* Your assignment: Show each line of the data below in which "outputs" occurs.

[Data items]

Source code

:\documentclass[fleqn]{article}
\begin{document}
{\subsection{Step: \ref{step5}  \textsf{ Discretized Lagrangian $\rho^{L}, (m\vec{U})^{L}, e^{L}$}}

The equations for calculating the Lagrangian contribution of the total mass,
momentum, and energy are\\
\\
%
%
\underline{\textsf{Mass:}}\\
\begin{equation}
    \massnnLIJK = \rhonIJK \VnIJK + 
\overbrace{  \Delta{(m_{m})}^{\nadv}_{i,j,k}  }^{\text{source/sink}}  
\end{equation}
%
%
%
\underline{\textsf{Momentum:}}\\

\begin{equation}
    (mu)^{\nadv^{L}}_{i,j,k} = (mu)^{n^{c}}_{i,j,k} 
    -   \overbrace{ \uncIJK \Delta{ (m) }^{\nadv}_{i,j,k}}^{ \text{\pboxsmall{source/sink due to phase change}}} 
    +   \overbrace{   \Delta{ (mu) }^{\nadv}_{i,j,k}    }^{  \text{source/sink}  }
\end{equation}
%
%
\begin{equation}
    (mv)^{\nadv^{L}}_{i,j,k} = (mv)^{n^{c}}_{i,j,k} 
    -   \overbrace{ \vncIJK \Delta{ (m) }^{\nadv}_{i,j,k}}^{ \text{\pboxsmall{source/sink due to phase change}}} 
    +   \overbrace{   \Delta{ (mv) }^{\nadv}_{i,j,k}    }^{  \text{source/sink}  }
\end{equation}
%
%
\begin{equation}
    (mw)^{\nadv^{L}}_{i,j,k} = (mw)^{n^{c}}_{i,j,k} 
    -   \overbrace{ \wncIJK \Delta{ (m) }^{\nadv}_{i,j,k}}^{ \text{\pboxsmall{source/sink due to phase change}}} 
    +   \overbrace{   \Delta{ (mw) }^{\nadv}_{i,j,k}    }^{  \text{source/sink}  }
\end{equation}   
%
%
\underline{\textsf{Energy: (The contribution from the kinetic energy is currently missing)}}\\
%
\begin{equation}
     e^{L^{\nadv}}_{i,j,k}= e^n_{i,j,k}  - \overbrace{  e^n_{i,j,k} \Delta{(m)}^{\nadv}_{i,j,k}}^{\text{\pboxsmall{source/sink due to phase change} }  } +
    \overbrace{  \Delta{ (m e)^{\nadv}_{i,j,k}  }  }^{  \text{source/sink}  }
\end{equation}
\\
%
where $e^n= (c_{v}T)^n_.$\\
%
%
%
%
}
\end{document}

* * *

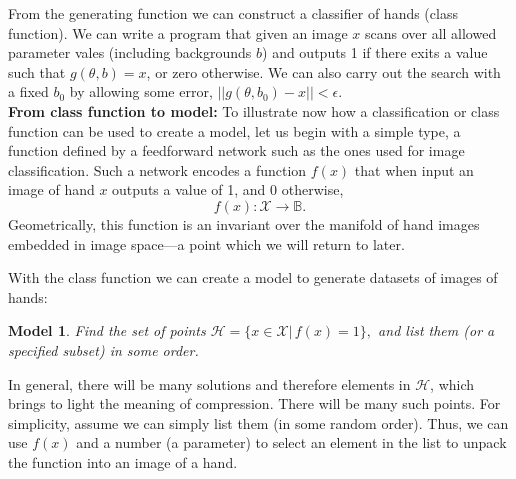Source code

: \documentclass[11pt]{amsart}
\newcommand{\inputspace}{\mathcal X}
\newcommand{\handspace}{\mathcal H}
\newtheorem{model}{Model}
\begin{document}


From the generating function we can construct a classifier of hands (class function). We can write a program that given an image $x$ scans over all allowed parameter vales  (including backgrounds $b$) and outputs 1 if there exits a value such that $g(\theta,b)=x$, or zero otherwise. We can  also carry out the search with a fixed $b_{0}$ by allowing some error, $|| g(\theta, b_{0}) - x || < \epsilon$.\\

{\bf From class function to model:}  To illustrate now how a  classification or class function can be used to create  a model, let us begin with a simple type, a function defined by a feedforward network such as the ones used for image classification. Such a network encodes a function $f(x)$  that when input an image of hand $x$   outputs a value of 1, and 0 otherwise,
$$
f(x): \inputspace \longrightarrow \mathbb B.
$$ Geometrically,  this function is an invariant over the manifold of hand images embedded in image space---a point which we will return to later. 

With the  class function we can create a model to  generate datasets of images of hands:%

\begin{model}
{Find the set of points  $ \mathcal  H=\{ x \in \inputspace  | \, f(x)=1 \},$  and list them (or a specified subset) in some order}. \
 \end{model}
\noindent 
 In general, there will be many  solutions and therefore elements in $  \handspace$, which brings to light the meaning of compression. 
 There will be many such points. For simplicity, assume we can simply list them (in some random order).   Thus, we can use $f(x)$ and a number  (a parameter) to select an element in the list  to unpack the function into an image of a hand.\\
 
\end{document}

* Solution to this exercise:
From the generating function we can construct a classifier of hands (class function). We can write a program that given an image $x$ scans over all allowed parameter vales  (including backgrounds $b$) and outputs 1 if there exits a value such that $g(\theta,b)=x$, or zero otherwise. We can  also carry out the search with a fixed $b_{0}$ by allowing some error, $|| g(\theta, b_{0}) - x || < \epsilon$.\\
{\bf From class function to model:}  To illustrate now how a  classification or class function can be used to create  a model, let us begin with a simple type, a function defined by a feedforward network such as the ones used for image classification. Such a network encodes a function $f(x)$  that when input an image of hand $x$   outputs a value of 1, and 0 otherwise,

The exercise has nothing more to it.